Il ne s'agit pour l'instant que d'esquisses, mais la question des rapports entre politique fiscale, redistribution et politique familiale doit être reposée, elle ne peut être éludée même si elle est difficile.
En conclusion, je rappellerai les principes qui, pour la CFDT, doivent guider une réforme fiscale digne de ce nom, ils sont simples. Premièrement, mettre un terme au déséquilibre entre l'alourdissement des prélèvements fiscaux supportés par les revenus salariaux et l'allégement des revenus non salariaux, en particulier les revenus tirés de l'épargne financière et ceux de la propriété.

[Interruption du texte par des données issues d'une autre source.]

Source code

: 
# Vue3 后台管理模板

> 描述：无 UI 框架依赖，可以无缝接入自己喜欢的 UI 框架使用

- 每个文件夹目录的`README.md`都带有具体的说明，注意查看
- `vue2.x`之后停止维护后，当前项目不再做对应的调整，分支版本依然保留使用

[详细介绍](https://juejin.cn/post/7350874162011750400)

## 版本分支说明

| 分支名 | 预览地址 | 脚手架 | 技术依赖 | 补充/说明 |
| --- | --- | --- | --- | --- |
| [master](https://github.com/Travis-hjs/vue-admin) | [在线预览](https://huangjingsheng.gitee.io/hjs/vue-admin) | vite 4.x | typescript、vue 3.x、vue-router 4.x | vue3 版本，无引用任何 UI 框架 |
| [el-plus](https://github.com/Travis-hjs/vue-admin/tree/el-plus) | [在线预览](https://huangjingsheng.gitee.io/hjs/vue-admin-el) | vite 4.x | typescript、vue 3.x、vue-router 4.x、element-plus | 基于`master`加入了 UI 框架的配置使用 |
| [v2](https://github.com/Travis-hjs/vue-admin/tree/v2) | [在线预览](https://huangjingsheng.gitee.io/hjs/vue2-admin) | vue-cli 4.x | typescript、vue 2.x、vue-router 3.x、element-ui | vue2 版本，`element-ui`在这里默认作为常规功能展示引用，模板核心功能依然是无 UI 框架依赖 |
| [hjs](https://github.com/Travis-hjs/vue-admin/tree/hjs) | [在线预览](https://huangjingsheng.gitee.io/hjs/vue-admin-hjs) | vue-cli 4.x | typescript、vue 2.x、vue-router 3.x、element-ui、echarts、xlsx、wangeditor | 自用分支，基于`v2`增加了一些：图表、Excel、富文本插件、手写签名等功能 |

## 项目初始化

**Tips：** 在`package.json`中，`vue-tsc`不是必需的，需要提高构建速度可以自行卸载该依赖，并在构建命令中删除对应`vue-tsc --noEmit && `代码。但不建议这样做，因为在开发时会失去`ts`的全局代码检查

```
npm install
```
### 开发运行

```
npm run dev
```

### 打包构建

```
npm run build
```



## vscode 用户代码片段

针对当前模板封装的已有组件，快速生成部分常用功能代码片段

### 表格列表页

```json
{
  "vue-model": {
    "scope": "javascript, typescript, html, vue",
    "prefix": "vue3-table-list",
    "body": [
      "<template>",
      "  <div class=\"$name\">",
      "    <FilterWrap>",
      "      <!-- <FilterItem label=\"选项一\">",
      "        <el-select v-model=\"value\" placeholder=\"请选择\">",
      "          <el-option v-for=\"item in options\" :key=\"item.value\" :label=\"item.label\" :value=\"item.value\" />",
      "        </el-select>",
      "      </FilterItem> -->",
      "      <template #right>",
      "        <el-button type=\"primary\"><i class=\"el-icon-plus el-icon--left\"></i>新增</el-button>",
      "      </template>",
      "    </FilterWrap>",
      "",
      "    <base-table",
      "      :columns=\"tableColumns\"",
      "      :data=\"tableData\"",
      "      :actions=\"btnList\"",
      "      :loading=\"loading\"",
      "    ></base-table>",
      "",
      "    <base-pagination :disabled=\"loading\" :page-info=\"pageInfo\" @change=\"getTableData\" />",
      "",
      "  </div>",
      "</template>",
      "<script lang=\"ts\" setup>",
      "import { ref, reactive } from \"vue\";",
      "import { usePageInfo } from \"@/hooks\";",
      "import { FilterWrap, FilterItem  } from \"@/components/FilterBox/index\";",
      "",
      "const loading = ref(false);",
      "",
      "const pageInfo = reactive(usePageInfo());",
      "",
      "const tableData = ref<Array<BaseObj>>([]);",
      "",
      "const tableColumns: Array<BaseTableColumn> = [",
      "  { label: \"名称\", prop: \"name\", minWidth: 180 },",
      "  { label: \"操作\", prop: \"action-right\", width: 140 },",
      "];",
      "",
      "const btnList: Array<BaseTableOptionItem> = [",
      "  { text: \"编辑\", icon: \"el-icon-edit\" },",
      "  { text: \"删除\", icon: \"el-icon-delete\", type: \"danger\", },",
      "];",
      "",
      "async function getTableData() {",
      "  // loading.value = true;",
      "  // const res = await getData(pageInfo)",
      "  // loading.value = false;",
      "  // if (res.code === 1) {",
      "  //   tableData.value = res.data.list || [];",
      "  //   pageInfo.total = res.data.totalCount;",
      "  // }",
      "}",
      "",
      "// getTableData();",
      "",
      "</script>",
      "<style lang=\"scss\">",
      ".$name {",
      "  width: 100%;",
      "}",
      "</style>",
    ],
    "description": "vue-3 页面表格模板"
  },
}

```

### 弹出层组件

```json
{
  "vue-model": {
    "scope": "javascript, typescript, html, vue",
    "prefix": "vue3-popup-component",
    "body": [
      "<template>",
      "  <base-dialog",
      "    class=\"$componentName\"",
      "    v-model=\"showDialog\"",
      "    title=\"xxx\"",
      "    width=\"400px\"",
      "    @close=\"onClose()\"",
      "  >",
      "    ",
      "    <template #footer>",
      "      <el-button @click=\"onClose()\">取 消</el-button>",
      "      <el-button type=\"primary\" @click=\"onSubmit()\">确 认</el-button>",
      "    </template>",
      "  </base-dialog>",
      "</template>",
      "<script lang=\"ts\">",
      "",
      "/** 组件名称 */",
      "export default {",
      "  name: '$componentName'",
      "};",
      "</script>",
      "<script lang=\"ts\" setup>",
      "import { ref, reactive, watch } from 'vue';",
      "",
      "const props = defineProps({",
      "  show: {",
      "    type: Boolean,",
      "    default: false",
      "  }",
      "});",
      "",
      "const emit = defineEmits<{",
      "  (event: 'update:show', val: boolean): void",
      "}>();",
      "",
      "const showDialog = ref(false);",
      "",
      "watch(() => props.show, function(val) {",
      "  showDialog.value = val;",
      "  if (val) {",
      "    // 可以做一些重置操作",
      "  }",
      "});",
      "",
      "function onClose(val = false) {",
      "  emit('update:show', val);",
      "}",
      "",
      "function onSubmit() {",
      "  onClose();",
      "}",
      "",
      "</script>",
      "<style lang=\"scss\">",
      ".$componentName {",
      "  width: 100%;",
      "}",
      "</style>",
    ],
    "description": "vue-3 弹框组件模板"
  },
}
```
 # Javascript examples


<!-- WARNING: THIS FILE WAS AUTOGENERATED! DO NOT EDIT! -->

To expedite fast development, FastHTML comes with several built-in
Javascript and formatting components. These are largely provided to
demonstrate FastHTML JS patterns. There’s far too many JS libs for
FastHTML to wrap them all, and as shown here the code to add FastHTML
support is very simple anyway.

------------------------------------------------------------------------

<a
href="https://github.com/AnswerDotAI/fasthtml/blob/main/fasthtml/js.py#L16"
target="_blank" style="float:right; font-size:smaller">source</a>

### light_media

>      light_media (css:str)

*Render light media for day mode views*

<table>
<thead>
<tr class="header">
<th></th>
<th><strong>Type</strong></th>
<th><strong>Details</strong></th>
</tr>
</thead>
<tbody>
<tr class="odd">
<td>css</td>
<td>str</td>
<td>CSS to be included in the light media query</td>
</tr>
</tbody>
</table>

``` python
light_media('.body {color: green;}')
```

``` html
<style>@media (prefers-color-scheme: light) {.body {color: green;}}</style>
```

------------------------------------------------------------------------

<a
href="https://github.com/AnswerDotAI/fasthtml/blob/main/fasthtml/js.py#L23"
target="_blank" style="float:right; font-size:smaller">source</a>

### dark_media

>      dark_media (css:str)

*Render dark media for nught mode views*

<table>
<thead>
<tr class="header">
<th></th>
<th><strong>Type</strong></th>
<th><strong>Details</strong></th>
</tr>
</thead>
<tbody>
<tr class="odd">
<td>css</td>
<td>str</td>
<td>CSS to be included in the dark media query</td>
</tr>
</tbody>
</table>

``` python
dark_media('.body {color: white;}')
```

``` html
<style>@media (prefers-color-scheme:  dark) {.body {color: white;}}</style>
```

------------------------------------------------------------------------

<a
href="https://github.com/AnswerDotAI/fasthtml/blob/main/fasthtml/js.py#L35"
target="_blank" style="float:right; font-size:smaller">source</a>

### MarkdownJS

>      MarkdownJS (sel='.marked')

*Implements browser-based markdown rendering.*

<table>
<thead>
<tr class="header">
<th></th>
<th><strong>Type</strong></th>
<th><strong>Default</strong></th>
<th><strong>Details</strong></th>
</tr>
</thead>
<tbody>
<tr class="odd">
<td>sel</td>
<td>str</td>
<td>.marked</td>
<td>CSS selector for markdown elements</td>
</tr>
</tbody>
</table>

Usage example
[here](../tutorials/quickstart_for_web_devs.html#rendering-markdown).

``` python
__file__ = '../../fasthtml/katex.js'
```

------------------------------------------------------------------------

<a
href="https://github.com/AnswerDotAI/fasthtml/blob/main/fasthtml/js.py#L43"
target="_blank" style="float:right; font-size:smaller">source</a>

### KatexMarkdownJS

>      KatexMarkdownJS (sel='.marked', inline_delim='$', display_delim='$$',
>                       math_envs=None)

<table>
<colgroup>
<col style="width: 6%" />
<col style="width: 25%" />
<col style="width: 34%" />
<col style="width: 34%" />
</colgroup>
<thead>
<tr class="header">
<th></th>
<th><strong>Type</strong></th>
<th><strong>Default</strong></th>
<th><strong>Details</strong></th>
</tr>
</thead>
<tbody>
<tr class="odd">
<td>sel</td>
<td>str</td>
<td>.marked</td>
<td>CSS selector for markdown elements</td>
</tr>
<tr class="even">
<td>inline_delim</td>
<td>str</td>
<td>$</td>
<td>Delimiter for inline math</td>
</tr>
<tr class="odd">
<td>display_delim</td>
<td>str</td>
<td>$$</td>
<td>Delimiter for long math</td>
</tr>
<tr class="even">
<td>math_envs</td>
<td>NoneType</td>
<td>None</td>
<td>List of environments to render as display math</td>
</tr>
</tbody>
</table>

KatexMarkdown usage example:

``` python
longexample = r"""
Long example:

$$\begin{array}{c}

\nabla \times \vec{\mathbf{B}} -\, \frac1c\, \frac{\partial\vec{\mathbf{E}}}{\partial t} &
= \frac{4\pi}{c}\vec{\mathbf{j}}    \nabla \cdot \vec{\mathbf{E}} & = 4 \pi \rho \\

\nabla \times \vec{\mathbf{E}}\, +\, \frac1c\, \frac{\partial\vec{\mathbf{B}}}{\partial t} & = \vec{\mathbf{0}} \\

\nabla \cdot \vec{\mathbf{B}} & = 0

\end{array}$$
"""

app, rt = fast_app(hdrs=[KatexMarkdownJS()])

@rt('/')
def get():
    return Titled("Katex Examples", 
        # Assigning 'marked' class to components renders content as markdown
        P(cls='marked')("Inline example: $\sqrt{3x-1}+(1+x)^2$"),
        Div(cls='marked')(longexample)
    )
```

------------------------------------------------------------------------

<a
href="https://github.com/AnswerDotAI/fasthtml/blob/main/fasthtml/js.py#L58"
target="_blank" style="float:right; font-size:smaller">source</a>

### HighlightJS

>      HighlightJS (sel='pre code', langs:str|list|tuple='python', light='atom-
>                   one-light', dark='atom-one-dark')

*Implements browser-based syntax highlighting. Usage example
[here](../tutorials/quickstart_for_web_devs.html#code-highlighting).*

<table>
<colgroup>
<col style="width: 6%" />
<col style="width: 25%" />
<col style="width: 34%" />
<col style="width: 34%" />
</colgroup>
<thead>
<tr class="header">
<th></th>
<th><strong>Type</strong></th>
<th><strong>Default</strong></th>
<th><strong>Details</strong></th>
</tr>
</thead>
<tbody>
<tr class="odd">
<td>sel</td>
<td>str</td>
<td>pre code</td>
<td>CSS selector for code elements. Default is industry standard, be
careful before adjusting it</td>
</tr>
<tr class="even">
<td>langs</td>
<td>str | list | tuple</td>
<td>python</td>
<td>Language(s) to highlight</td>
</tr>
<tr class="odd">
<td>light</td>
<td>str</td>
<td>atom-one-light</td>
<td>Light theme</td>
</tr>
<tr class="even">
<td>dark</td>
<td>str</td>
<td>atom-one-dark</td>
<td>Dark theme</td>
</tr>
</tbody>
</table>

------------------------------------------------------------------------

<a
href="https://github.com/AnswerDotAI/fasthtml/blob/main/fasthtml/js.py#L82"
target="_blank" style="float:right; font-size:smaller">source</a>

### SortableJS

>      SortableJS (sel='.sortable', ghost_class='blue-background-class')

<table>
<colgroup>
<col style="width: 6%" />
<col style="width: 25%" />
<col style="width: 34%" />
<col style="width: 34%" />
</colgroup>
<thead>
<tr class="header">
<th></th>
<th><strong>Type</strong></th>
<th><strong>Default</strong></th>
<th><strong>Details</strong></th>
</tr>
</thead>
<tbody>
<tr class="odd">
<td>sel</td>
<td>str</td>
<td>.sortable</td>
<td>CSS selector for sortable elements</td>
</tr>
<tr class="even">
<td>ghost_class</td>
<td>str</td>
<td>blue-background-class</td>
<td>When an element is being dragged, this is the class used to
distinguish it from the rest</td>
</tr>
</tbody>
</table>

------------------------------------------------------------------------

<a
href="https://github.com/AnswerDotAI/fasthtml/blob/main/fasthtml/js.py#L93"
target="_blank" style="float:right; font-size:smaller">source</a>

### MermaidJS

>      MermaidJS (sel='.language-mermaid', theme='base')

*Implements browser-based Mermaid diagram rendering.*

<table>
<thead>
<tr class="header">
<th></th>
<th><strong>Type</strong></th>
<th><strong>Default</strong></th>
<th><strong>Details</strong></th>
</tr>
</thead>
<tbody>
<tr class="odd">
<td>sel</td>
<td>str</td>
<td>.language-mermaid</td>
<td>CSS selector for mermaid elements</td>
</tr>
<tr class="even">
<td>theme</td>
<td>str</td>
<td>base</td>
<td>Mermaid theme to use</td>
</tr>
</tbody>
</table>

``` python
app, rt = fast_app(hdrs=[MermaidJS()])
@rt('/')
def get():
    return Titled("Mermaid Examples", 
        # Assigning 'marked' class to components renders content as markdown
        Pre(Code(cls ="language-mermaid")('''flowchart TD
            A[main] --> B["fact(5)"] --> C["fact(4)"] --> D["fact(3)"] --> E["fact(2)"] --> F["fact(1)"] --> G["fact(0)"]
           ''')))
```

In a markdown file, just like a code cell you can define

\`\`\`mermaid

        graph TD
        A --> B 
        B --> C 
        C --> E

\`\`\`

Deuxièmement assurer une progressivité effective de l'ensemble de la fiscalité supportée par les ménages. Le premier principe suppose de faire rentrer dans le revenu imposable les revenus qui actuellement y échappent, soit de fait par la tolérance de la fraude fiscale, soit en droit par la multiplication des dispositions fiscales. Le deuxième principe suppose que l'on ne commence pas par alléger l'impôt sur le revenu qui est dans la fiscalité française le seul impôt progressif. L'exonération de quelques centaines de milliers de familles modestes ne saurait cacher que ce sont les plus hauts revenus qui bénéficieront d'une baisse de l'impôt sur le revenu. C'est donc à la fiscalité indirecte, en premier lieu la TVA, et aux impôts locaux, au mieux proportionnels aux revenus, au pire dégressifs, qu'il faut s'attaquer. Il ne faut pas confondre baisse des impôts et réforme fiscale. La baisse ou l'augmentation des impôts n'a rien à voir avec la justice fiscale, mais relève des choix politiques en ce qui concerne la solidarité nationale et les missions que la collectivité entend confier à l'État et aux collectivités locales. Par centre l'équité fiscale réclame une répartition plus égale de la charge des prélèvements obligatoires de façon à ce que l'effort demandé à chacun soit proportionné à ses facultés contributives.